» **REQUIREMENT**: Word for word, copy each record that comes after this.

» **RECORDED INFORMATION**:

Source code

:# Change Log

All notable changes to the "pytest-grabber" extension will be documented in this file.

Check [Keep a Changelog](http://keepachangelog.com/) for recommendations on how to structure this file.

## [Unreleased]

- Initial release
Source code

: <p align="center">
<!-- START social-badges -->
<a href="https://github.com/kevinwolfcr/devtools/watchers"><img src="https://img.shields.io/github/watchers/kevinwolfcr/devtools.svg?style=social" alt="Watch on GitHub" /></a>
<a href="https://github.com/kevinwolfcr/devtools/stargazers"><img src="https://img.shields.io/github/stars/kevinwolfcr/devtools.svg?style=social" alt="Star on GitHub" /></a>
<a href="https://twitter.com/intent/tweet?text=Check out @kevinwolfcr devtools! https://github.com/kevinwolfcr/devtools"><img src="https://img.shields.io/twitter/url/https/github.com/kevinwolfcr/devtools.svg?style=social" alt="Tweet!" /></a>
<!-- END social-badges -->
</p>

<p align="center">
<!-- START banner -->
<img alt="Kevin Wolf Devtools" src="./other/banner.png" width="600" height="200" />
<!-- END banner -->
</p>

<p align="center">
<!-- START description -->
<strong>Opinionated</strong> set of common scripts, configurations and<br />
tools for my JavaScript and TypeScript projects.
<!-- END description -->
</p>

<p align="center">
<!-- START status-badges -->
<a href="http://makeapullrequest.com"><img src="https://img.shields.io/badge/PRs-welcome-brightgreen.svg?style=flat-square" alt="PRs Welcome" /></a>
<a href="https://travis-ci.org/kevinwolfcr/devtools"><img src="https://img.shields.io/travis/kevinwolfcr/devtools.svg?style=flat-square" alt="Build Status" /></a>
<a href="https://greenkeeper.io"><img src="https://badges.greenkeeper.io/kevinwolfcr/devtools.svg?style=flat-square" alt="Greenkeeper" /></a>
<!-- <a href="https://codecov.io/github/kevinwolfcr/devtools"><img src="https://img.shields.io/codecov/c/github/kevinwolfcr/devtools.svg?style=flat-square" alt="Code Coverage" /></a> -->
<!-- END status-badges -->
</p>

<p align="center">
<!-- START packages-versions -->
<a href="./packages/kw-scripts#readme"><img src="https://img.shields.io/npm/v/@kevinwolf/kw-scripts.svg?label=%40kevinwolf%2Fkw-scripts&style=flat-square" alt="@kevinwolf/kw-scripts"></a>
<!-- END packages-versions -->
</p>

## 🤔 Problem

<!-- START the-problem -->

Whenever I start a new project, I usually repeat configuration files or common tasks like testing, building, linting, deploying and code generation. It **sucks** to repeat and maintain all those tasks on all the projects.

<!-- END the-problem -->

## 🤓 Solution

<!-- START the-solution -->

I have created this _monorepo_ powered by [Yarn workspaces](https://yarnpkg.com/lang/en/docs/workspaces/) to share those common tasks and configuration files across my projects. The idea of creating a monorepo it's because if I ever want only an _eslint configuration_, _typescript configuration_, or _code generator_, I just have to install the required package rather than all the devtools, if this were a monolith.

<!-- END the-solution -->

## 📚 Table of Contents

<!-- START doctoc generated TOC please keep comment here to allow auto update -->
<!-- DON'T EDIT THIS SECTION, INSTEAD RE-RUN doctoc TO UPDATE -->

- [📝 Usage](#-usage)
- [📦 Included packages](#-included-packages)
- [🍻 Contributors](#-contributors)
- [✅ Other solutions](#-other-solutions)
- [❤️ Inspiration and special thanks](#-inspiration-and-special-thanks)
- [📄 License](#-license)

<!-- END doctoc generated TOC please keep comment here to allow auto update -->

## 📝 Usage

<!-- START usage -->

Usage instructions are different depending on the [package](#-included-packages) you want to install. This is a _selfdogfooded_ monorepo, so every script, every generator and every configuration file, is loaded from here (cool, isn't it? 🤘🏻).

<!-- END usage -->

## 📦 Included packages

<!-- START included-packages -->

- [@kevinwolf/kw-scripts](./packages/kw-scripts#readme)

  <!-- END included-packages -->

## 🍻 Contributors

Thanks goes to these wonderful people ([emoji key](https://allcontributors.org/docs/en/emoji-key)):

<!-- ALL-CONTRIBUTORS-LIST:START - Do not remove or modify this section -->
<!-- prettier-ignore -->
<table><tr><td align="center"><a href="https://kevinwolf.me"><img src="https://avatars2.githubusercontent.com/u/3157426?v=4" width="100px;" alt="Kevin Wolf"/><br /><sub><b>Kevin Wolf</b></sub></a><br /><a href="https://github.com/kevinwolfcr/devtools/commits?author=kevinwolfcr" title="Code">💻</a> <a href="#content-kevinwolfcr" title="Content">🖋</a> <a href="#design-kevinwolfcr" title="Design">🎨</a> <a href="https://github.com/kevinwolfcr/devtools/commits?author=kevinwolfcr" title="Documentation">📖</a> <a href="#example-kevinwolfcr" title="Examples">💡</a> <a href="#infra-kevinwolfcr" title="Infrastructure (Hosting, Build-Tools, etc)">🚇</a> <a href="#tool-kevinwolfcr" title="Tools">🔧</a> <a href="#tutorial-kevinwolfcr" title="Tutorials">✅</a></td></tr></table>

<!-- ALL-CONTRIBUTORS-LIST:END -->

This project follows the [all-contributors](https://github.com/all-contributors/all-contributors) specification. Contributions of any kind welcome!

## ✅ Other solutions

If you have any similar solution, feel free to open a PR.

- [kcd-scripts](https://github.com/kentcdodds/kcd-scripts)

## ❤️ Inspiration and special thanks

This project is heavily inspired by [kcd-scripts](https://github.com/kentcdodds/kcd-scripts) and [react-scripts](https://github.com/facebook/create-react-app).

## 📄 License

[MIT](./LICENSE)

» **RESPONSE BOX**:
Source code

:# Change Log

All notable changes to the "pytest-grabber" extension will be documented in this file.

Check [Keep a Changelog](http://keepachangelog.com/) for recommendations on how to structure this file.

## [Unreleased]

- Initial release
Source code

: <p align="center">
<!-- START social-badges -->
<a href="https://github.com/kevinwolfcr/devtools/watchers"><img src="https://img.shields.io/github/watchers/kevinwolfcr/devtools.svg?style=social" alt="Watch on GitHub" /></a>
<a href="https://github.com/kevinwolfcr/devtools/stargazers"><img src="https://img.shields.io/github/stars/kevinwolfcr/devtools.svg?style=social" alt="Star on GitHub" /></a>
<a href="https://twitter.com/intent/tweet?text=Check out @kevinwolfcr devtools! https://github.com/kevinwolfcr/devtools"><img src="https://img.shields.io/twitter/url/https/github.com/kevinwolfcr/devtools.svg?style=social" alt="Tweet!" /></a>
<!-- END social-badges -->
</p>

<p align="center">
<!-- START banner -->
<img alt="Kevin Wolf Devtools" src="./other/banner.png" width="600" height="200" />
<!-- END banner -->
</p>

<p align="center">
<!-- START description -->
<strong>Opinionated</strong> set of common scripts, configurations and<br />
tools for my JavaScript and TypeScript projects.
<!-- END description -->
</p>

<p align="center">
<!-- START status-badges -->
<a href="http://makeapullrequest.com"><img src="https://img.shields.io/badge/PRs-welcome-brightgreen.svg?style=flat-square" alt="PRs Welcome" /></a>
<a href="https://travis-ci.org/kevinwolfcr/devtools"><img src="https://img.shields.io/travis/kevinwolfcr/devtools.svg?style=flat-square" alt="Build Status" /></a>
<a href="https://greenkeeper.io"><img src="https://badges.greenkeeper.io/kevinwolfcr/devtools.svg?style=flat-square" alt="Greenkeeper" /></a>
<!-- <a href="https://codecov.io/github/kevinwolfcr/devtools"><img src="https://img.shields.io/codecov/c/github/kevinwolfcr/devtools.svg?style=flat-square" alt="Code Coverage" /></a> -->
<!-- END status-badges -->
</p>

<p align="center">
<!-- START packages-versions -->
<a href="./packages/kw-scripts#readme"><img src="https://img.shields.io/npm/v/@kevinwolf/kw-scripts.svg?label=%40kevinwolf%2Fkw-scripts&style=flat-square" alt="@kevinwolf/kw-scripts"></a>
<!-- END packages-versions -->
</p>

## 🤔 Problem

<!-- START the-problem -->

Whenever I start a new project, I usually repeat configuration files or common tasks like testing, building, linting, deploying and code generation. It **sucks** to repeat and maintain all those tasks on all the projects.

<!-- END the-problem -->

## 🤓 Solution

<!-- START the-solution -->

I have created this _monorepo_ powered by [Yarn workspaces](https://yarnpkg.com/lang/en/docs/workspaces/) to share those common tasks and configuration files across my projects. The idea of creating a monorepo it's because if I ever want only an _eslint configuration_, _typescript configuration_, or _code generator_, I just have to install the required package rather than all the devtools, if this were a monolith.

<!-- END the-solution -->

## 📚 Table of Contents

<!-- START doctoc generated TOC please keep comment here to allow auto update -->
<!-- DON'T EDIT THIS SECTION, INSTEAD RE-RUN doctoc TO UPDATE -->

- [📝 Usage](#-usage)
- [📦 Included packages](#-included-packages)
- [🍻 Contributors](#-contributors)
- [✅ Other solutions](#-other-solutions)
- [❤️ Inspiration and special thanks](#-inspiration-and-special-thanks)
- [📄 License](#-license)

<!-- END doctoc generated TOC please keep comment here to allow auto update -->

## 📝 Usage

<!-- START usage -->

Usage instructions are different depending on the [package](#-included-packages) you want to install. This is a _selfdogfooded_ monorepo, so every script, every generator and every configuration file, is loaded from here (cool, isn't it? 🤘🏻).

<!-- END usage -->

## 📦 Included packages

<!-- START included-packages -->

- [@kevinwolf/kw-scripts](./packages/kw-scripts#readme)

  <!-- END included-packages -->

## 🍻 Contributors

Thanks goes to these wonderful people ([emoji key](https://allcontributors.org/docs/en/emoji-key)):

<!-- ALL-CONTRIBUTORS-LIST:START - Do not remove or modify this section -->
<!-- prettier-ignore -->
<table><tr><td align="center"><a href="https://kevinwolf.me"><img src="https://avatars2.githubusercontent.com/u/3157426?v=4" width="100px;" alt="Kevin Wolf"/><br /><sub><b>Kevin Wolf</b></sub></a><br /><a href="https://github.com/kevinwolfcr/devtools/commits?author=kevinwolfcr" title="Code">💻</a> <a href="#content-kevinwolfcr" title="Content">🖋</a> <a href="#design-kevinwolfcr" title="Design">🎨</a> <a href="https://github.com/kevinwolfcr/devtools/commits?author=kevinwolfcr" title="Documentation">📖</a> <a href="#example-kevinwolfcr" title="Examples">💡</a> <a href="#infra-kevinwolfcr" title="Infrastructure (Hosting, Build-Tools, etc)">🚇</a> <a href="#tool-kevinwolfcr" title="Tools">🔧</a> <a href="#tutorial-kevinwolfcr" title="Tutorials">✅</a></td></tr></table>

<!-- ALL-CONTRIBUTORS-LIST:END -->

This project follows the [all-contributors](https://github.com/all-contributors/all-contributors) specification. Contributions of any kind welcome!

## ✅ Other solutions

If you have any similar solution, feel free to open a PR.

- [kcd-scripts](https://github.com/kentcdodds/kcd-scripts)

## ❤️ Inspiration and special thanks

This project is heavily inspired by [kcd-scripts](https://github.com/kentcdodds/kcd-scripts) and [react-scripts](https://github.com/facebook/create-react-app).

## 📄 License

[MIT](./LICENSE)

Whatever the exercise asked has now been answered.